About this task:
Below is a listing. Quote from it, exactly, the lines from the one containing "Customize recommendations for solar panel use" down to the one containing "This area focuses on providing", both ends included, and nothing else.

########################################

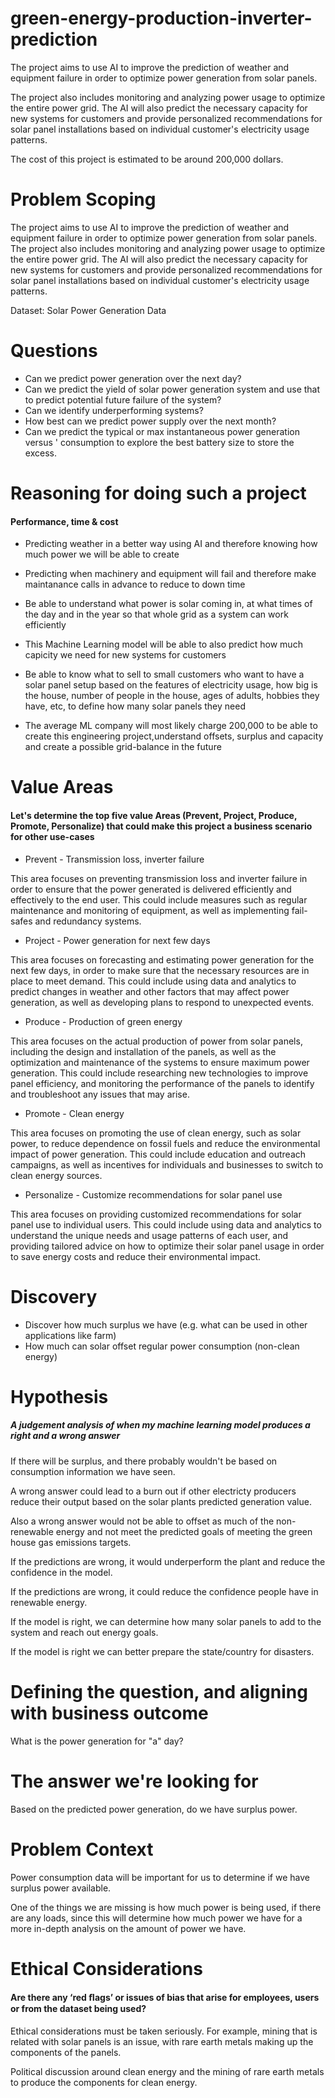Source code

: # green-energy-production-inverter-prediction
The project aims to use AI to improve the prediction of weather and equipment failure in order to optimize power generation from solar panels.

The project also includes monitoring and analyzing power usage to optimize the entire power grid. The AI will also predict the necessary capacity for new systems for customers and provide personalized recommendations for solar panel installations based on individual customer's electricity usage patterns. 

The cost of this project is estimated to be around 200,000 dollars.

# Problem Scoping

The project aims to use AI to improve the prediction of weather and equipment failure in order to optimize power generation from solar panels. The project also includes monitoring and analyzing power usage to optimize the entire power grid. The AI will also predict the necessary capacity for new systems for customers and provide personalized recommendations for solar panel installations based on individual customer's electricity usage patterns. 

Dataset: Solar Power Generation Data


# Questions 
* Can we predict power generation over the next day?
* Can we predict the yield of solar power generation system and
 use that to predict potential future failure of the system?
* Can we identify underperforming systems?
* How best can we predict power supply over the next month?
* Can we predict the typical or max instantaneous power generation versus '
 consumption to explore the best battery size to store the excess. 




# Reasoning for doing such a project
#### Performance, time & cost

* Predicting weather in a better way using AI and therefore knowing how much power we will be able to create
* Predicting when machinery and equipment will fail and therefore make maintanance calls in advance to reduce to down time
* Be able to understand what power is solar coming in, at what times of the day and in the year so that whole grid as a system can work efficiently
* This Machine Learning model will be able to also predict how much capicity we need for new systems for customers
* Be able to know what to sell to small customers who want to have a solar panel setup based on the features of electricity usage, how big is the house, number of people in the house, ages of adults, hobbies they have, etc, to define how many solar panels they need 


* The average ML company will most likely charge 200,000 to be able to create this engineering project,understand offsets, surplus and capacity and create a possible grid-balance in the future


# Value Areas

#### Let's determine the top five value Areas (Prevent, Project, Produce, Promote, Personalize) that could make this project a business scenario for other use-cases

*  Prevent - Transmission loss, inverter failure

This area focuses on preventing transmission loss and inverter failure in order to ensure that the power generated is delivered efficiently and effectively to the end user.
This could include measures such as regular maintenance and monitoring of equipment, as well as implementing fail-safes and redundancy systems.

*  Project - Power generation for next few days

This area focuses on forecasting and estimating power generation for the next few days, in order to make sure that the necessary resources are in place to meet demand. 
This could include using data and analytics to predict changes in weather and other factors that may affect power generation, as well as developing plans to respond to unexpected events. 

*  Produce - Production of green energy

This area focuses on the actual production of power from solar panels, including the design and installation of the panels, as well as the optimization and maintenance of the systems to ensure maximum power generation. 
This could include researching new technologies to improve panel efficiency, and monitoring the performance of the panels to identify and troubleshoot any issues that may arise.

*  Promote - Clean energy

This area focuses on promoting the use of clean energy, such as solar power, to reduce dependence on fossil fuels and reduce the environmental impact of power generation.
This could include education and outreach campaigns, as well as incentives for individuals and businesses to switch to clean energy sources.

*  Personalize - Customize recommendations for solar panel use

This area focuses on providing customized recommendations for solar panel use to individual users. 
This could include using data and analytics to understand the unique needs and usage patterns of each user, and providing tailored advice on how to optimize their solar panel usage in order to save energy costs and reduce their environmental impact.




# Discovery

*  Discover how much surplus we have (e.g. what can be used in other applications like farm)
*  How much can solar offset regular power consumption (non-clean energy)


# Hypothesis 

##### A judgement analysis of when my machine learning model produces a right and a wrong answer

If there will be surplus, and there probably wouldn't be based on consumption information we have seen. 

A wrong answer could lead to a burn out if other electricty producers reduce their output based on the solar plants predicted generation value.

Also a wrong answer would not be able to offset as much of the non-renewable energy and not meet the predicted goals of meeting the green house gas emissions targets.

If the predictions are wrong, it would underperform the plant and reduce the confidence in the model.

If the predictions are wrong, it could reduce the confidence people have in renewable energy.

If the model is right, we can determine how many solar panels to add to the system and reach out energy goals.

If the model is right we can better prepare the state/country for disasters.
# Defining the question, and aligning with business outcome

What is the power generation for "a" day?



# The answer we're looking for

Based on the predicted power generation, do we have surplus power.
# Problem Context

Power consumption data will be important for us to determine if we have surplus power available.

One of the things we are missing is how much power is being used, if there are any loads, since this will determine how much power we have for a more in-depth analysis on the amount of power we have. 
# Ethical Considerations

#### Are there any ‘red ﬂags’ or issues of bias that arise for employees, users or from the dataset being used? 

Ethical considerations must be taken seriously. For example, mining that is related with solar panels is an issue, with rare earth metals making up the components of the panels. 

Political discussion around clean energy and the mining of rare earth metals to produce the components for clean energy.
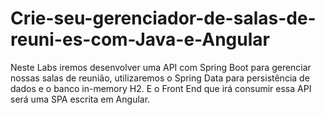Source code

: # Crie-seu-gerenciador-de-salas-de-reuni-es-com-Java-e-Angular
Neste Labs iremos desenvolver uma API com Spring Boot para gerenciar nossas salas de reunião, utilizaremos o Spring Data para persistência de dados e o banco in-memory H2. E o Front End que irá consumir essa API será uma SPA escrita em Angular.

########################################

Answer space:
*  Personalize - Customize recommendations for solar panel use

This area focuses on providing customized recommendations for solar panel use to individual users. 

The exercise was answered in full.